SUPPLIED INFORMATION Block Start

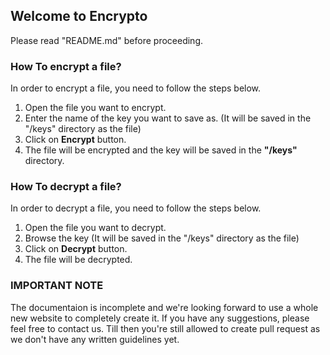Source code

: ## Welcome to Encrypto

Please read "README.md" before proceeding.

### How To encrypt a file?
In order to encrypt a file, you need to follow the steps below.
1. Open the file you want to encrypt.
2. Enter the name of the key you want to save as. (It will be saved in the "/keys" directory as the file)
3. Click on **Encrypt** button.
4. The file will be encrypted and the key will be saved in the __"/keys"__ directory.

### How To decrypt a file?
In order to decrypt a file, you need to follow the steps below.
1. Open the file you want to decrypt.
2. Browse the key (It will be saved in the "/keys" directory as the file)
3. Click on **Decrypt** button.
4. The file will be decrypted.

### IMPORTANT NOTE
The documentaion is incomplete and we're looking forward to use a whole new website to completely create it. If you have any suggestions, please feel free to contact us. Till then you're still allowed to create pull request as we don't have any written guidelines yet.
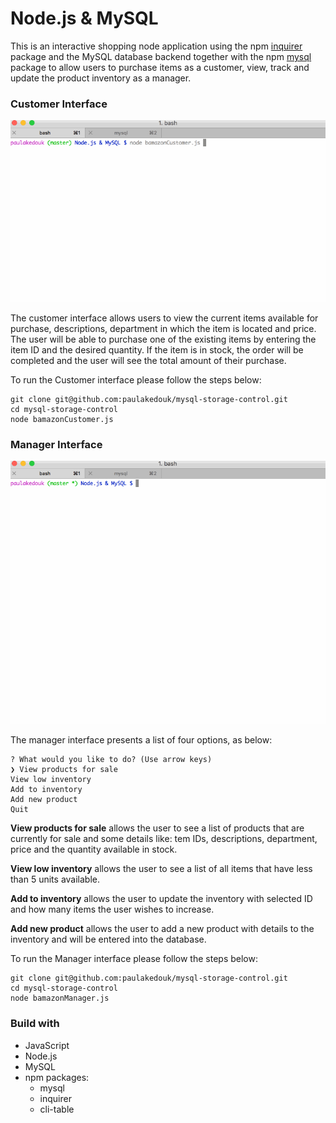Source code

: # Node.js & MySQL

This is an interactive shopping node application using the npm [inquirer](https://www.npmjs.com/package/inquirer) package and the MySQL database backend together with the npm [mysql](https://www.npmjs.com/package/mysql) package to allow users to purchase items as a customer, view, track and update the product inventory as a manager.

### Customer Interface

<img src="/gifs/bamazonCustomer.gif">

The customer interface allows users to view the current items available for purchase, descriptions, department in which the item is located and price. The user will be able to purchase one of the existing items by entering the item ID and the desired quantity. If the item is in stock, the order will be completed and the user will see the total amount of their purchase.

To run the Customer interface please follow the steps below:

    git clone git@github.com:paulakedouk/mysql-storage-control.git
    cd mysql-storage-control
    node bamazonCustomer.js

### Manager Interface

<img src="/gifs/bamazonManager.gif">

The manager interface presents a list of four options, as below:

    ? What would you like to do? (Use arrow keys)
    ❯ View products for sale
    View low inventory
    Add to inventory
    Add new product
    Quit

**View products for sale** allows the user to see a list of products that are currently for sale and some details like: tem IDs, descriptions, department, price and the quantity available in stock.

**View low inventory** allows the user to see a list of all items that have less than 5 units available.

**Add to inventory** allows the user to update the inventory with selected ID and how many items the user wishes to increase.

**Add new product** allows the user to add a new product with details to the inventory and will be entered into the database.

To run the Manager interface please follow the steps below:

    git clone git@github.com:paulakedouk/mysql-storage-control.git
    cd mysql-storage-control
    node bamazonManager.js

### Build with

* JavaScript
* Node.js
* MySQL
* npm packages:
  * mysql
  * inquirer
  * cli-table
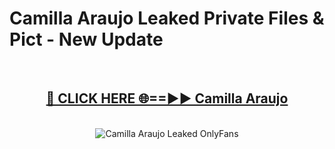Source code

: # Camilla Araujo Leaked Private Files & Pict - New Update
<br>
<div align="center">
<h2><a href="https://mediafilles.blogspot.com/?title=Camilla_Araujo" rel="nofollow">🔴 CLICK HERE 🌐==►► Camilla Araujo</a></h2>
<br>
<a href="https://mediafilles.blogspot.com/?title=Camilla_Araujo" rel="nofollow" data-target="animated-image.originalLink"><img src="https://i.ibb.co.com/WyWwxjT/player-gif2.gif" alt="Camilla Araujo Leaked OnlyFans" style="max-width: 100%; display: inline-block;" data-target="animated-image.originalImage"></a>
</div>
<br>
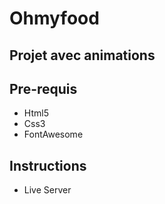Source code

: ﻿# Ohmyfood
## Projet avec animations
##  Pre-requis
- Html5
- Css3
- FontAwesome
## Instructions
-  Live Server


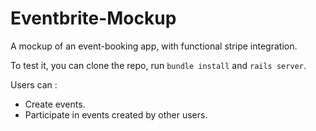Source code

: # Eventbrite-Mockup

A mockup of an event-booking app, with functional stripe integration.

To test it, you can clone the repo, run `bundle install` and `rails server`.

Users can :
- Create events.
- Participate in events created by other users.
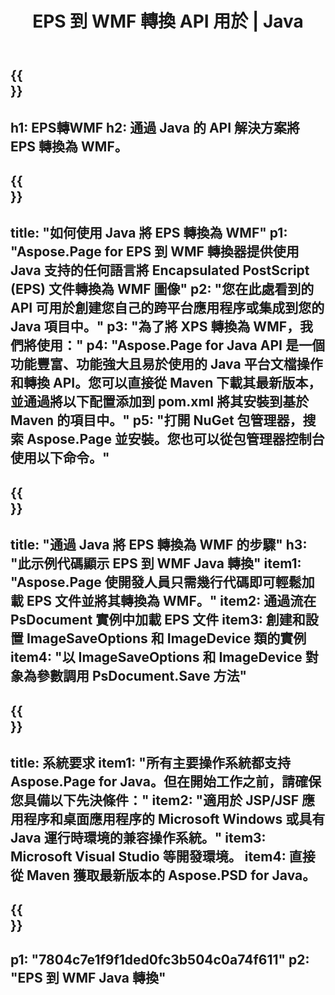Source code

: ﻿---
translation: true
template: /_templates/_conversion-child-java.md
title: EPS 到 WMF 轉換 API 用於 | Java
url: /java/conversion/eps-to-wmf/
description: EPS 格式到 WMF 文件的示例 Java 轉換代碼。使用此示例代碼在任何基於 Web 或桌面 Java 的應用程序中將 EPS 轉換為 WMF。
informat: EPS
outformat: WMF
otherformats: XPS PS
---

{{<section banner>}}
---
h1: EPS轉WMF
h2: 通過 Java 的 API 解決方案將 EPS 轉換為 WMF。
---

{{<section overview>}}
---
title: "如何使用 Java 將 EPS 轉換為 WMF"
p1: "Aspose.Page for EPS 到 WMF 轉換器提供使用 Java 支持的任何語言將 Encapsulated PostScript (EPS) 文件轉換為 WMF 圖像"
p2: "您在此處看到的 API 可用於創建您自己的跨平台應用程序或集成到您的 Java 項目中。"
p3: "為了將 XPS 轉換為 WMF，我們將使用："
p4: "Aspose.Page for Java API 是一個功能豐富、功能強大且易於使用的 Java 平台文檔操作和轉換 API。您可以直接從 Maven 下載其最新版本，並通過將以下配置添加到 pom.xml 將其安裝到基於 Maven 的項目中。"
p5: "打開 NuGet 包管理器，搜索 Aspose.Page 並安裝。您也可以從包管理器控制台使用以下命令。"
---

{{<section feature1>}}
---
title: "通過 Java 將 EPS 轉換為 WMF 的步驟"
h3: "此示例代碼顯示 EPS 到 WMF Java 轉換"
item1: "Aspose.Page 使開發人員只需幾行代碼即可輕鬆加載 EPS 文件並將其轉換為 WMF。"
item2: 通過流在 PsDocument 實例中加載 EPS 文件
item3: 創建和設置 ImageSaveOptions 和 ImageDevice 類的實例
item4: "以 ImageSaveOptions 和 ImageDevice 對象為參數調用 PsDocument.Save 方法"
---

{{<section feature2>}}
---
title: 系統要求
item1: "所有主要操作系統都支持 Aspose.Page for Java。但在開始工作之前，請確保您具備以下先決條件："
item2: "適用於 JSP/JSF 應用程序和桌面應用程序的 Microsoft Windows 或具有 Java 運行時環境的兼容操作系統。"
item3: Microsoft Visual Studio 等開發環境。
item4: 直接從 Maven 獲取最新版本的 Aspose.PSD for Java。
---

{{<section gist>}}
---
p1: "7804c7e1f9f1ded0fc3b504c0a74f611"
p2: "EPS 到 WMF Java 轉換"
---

SUPPLIED INFORMATION Block End
SUPPLIED INFORMATION Block Start

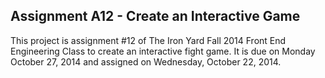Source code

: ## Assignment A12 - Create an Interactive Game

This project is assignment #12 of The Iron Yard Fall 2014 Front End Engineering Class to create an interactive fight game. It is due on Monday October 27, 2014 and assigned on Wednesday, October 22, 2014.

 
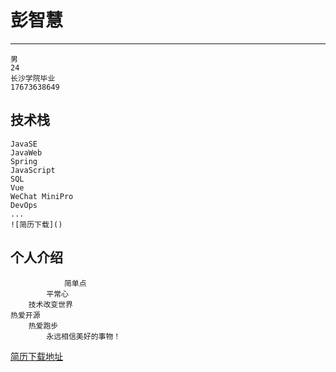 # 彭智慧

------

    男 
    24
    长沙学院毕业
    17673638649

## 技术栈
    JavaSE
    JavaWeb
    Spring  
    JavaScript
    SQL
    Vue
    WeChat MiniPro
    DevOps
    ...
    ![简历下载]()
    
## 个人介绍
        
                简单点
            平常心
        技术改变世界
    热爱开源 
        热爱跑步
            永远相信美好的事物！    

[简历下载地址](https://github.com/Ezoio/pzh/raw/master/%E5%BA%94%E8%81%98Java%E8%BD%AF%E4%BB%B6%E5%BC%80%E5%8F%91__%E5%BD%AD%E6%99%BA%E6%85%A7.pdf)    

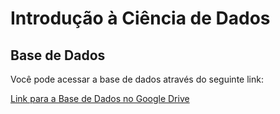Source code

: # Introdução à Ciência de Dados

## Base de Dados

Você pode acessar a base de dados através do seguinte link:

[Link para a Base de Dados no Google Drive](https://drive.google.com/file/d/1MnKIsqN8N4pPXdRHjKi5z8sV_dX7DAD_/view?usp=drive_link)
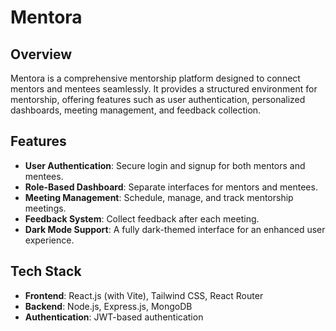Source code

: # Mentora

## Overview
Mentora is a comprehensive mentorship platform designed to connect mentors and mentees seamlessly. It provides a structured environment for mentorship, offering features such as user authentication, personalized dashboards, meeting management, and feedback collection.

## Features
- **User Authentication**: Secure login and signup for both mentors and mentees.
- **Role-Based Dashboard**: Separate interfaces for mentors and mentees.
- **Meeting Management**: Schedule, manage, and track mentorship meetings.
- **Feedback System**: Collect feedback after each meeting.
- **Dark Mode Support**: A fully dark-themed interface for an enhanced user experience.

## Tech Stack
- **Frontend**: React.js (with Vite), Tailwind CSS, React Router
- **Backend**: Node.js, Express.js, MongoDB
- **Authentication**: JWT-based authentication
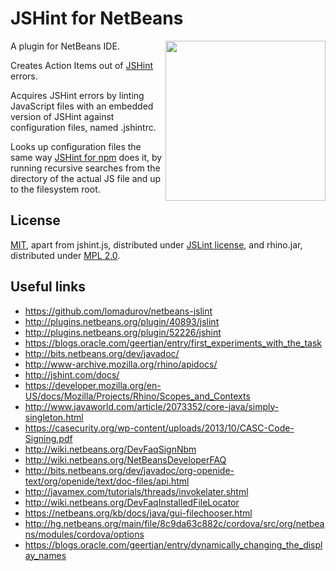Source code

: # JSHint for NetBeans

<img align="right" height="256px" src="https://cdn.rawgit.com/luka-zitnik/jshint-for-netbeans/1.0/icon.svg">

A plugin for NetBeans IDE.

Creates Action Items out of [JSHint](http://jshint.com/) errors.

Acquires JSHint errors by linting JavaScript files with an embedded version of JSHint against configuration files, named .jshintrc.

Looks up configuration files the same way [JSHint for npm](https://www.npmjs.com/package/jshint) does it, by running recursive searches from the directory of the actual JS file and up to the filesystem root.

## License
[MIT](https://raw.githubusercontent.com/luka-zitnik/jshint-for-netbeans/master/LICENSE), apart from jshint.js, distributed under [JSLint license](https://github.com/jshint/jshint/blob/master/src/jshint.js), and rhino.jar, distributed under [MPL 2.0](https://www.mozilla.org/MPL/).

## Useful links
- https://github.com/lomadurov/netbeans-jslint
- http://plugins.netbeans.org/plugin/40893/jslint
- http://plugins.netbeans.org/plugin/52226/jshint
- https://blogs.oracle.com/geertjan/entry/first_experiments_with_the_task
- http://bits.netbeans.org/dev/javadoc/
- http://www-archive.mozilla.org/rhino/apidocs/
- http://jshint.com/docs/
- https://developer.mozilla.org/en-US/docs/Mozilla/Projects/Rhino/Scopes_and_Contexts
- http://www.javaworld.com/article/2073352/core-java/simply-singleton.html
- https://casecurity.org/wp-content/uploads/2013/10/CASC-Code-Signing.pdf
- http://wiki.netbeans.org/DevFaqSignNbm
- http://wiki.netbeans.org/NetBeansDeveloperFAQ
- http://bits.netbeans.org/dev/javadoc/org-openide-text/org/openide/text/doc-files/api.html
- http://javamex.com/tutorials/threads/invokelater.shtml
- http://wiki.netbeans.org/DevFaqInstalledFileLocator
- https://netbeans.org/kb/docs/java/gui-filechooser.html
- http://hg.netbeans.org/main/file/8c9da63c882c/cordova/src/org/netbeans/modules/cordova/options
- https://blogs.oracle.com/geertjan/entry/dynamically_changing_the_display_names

SUPPLIED INFORMATION Block End

TASK INSTRUCTIONS =
All that is needed is the exact run of lines above from the line containing "In order to encrypt" through the line containing "1. Open the file you want to decrypt.", both of them included.

EXPECTED ANSWER =
In order to encrypt a file, you need to follow the steps below.
1. Open the file you want to encrypt.
2. Enter the name of the key you want to save as. (It will be saved in the "/keys" directory as the file)
3. Click on **Encrypt** button.
4. The file will be encrypted and the key will be saved in the __"/keys"__ directory.

### How To decrypt a file?
In order to decrypt a file, you need to follow the steps below.
1. Open the file you want to decrypt.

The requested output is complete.